2. **Add GenServer Call Timeouts**
   - Target: All cross-process calls
   - Default: 5000ms
   - Impact: Prevents hanging processes

### P1 - High (Next Sprint)

3. **Clean NoveltyDetector State**
   - Add periodic cleanup of deleted sensors
   - Bound `sensor_stats` map growth
   - Impact: Memory stability

4. **Move GuestUserStore Under Supervisor**
   - Create `Session.Supervisor`
   - Add `ChatStore` as sibling
   - Impact: Proper failure isolation

### P2 - Medium (Future)

5. **Add Iroh to Health Check**
   - Check `Iroh.RoomStore.ready?()`
   - Include in `/health/ready`
   - Impact: Better observability

6. **Consider LensRouter Sharding**
   - At 1000+ sensors
   - Partition by sensor_id hash
   - Impact: Horizontal scalability
"""

Kino.Markdown.new(recommendations)

10. Interactive Health Dashboard

# Create a live-updating health dashboard
frame = Kino.Frame.new()

update_dashboard = fn ->
  checks = ResilienceCheck.run_all_checks()

  # Supervisor health
  sup_health =
    checks.supervisors
    |> Enum.all?(fn {_, status} -> status == :alive end)

  # GenServer health
  gs_health =
    checks.genservers
    |> Enum.all?(fn gs -> gs.status == :alive and gs.queue_length < 100 end)

  # PubSub health
  pubsub_health = checks.pubsub.healthy

  # Database health
  db_health = checks.database.healthy

  overall =
    cond do
      sup_health and gs_health and pubsub_health and db_health -> "🟢 Healthy"
      db_health and sup_health -> "🟡 Degraded"
      sup_health -> "🟠 Impaired"
      true -> "🔴 Critical"
    end

  memory = checks.memory

  content = Kino.Markdown.new("""
  ## System Health: #{overall}

  | Component | Status |
  |-----------|--------|
  | Supervisors | #{if sup_health, do: "✅", else: "❌"} |
  | GenServers | #{if gs_health, do: "✅", else: "❌"} |
  | PubSub | #{if pubsub_health, do: "✅", else: "❌"} |
  | Database | #{if db_health, do: "✅", else: "❌"} |

  ### Memory Usage
  - Total: #{memory.total_mb} MB
  - Processes: #{memory.processes_mb} MB
  - ETS: #{memory.ets_mb} MB
  - Binary: #{memory.binary_mb} MB

  _Last updated: #{DateTime.utc_now() |> DateTime.to_string()}_
  """)

  Kino.Frame.render(frame, content)
end

# Initial render
update_dashboard.()

# Show frame
frame
# Button to refresh dashboard
button = Kino.Control.button("Refresh Health Check")

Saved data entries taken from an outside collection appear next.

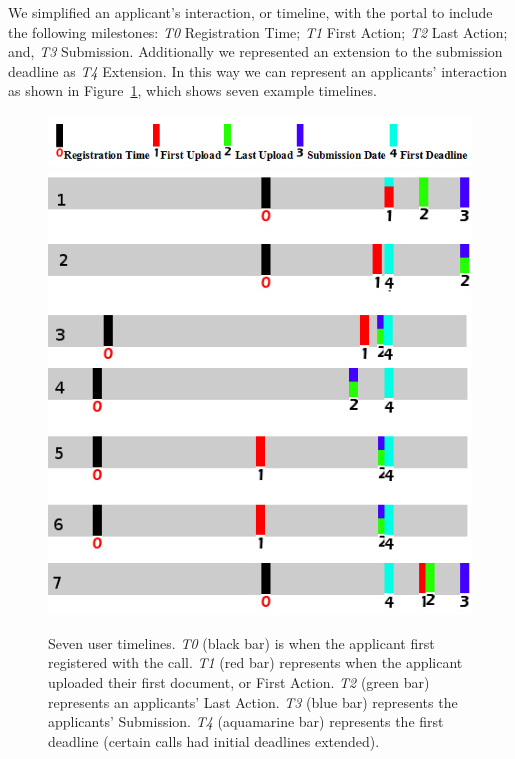 \documentclass{AISB2008}
\begin{document}
We simplified an applicant's interaction, or timeline, with the portal
to include the following milestones: {\emph{T0}} Registration Time;
{\emph{T1}} First Action; {\emph{T2}} Last Action; and, {\emph{T3}}
Submission. Additionally we represented an extension to the submission
deadline as {\emph{T4}} Extension. In this way we can represent an
applicants’ interaction as shown in Figure~\ref{fig:timelines}, which
shows seven example timelines.

\begin{figure}[!ht]
\centering
\includegraphics[width=\columnwidth]{images/legend.jpg}
\includegraphics[width=\columnwidth]{images/timelines.jpg}
\caption{Seven user timelines. {\emph{T0}} (black bar) is when the applicant first
registered with the call. {\emph{T1}} (red bar) represents when the applicant
uploaded their first document, or First Action. {\emph{T2}} (green bar)
represents an applicants' Last Action. {\emph{T3}} (blue bar) represents the
applicants' Submission. {\emph{T4}} (aquamarine bar) represents the first
deadline (certain calls had initial deadlines extended).}
\label{fig:timelines}
\end{figure}
\end{document}
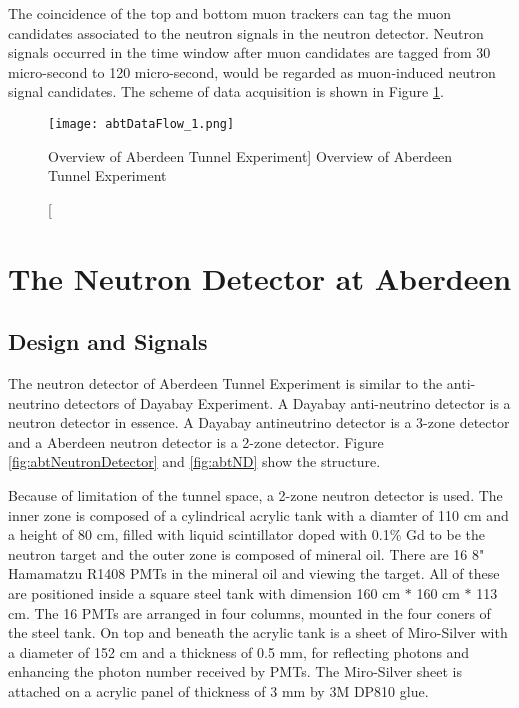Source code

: The coincidence of the top and bottom muon trackers can tag the muon candidates
associated to the neutron signals in the neutron detector. Neutron signals occurred
in the time window after muon candidates are tagged from 30 micro-second to
120 micro-second, would be regarded as muon-induced neutron signal candidates.
The scheme of data acquisition is shown in Figure
\ref{fig:abtDataFlow}.



\begin{figure}
    \centering
    \texttt{[image: abtDataFlow\_1.png]}
    \caption
    [Overview of Aberdeen Tunnel Experiment]
    {Overview of Aberdeen Tunnel Experiment}
    \label{fig:abtDataFlow}
    \end{figure}


\section{The Neutron Detector at Aberdeen}
\label{sec:ND}
\subsection{Design and Signals}

The neutron detector of Aberdeen Tunnel Experiment is similar to the
anti-neutrino detectors of Dayabay Experiment. A Dayabay anti-neutrino
detector is a neutron detector in essence. A Dayabay antineutrino detector is a
3-zone detector and a Aberdeen neutron detector is a 2-zone detector.
Figure \ref{fig:abtNeutronDetector} and \ref{fig:abtND} show the structure.

Because of limitation of the tunnel space, a 2-zone neutron detector is used.
The inner zone is composed of a cylindrical acrylic tank with a diamter of 110 cm and a height of 80 cm,
filled with liquid scintillator doped with 0.1\% Gd to be the neutron target and
the outer zone is composed of mineral oil. There are 16 8" Hamamatzu R1408 PMTs in the mineral oil and viewing the target.
All of these are positioned inside a square steel tank with dimension 160 cm $*$ 160 cm $*$ 113 cm. The 16 PMTs
are arranged in four columns, mounted in the four coners of the steel tank. On top and beneath the acrylic tank is
a sheet of Miro-Silver \cite{MiroSilver} with a diameter of 152 cm and a thickness of 0.5 mm, for reflecting photons and
enhancing the photon number received by PMTs.
The Miro-Silver sheet is attached on a acrylic panel of thickness of 3 mm by 3M DP810 \cite{3M} glue.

Kino.listen(button, fn _event ->
  update_dashboard.()
end)

button

Conclusion

This Livebook provides interactive tools for assessing Sensocto’s resilience:

  1. Supervision Tree Visualization - Understand failure isolation domains
  2. Live Health Checks - Verify system components are running
  3. Backpressure Analysis - Understand the multi-layer throttling system
  4. Memory Budget Calculator - Plan for scaling
  5. Circuit Breaker Demo - See how circuit breakers would protect the system
  6. Blast Radius Analysis - Understand failure impact

Run this regularly to monitor system health and identify potential issues before they become critical.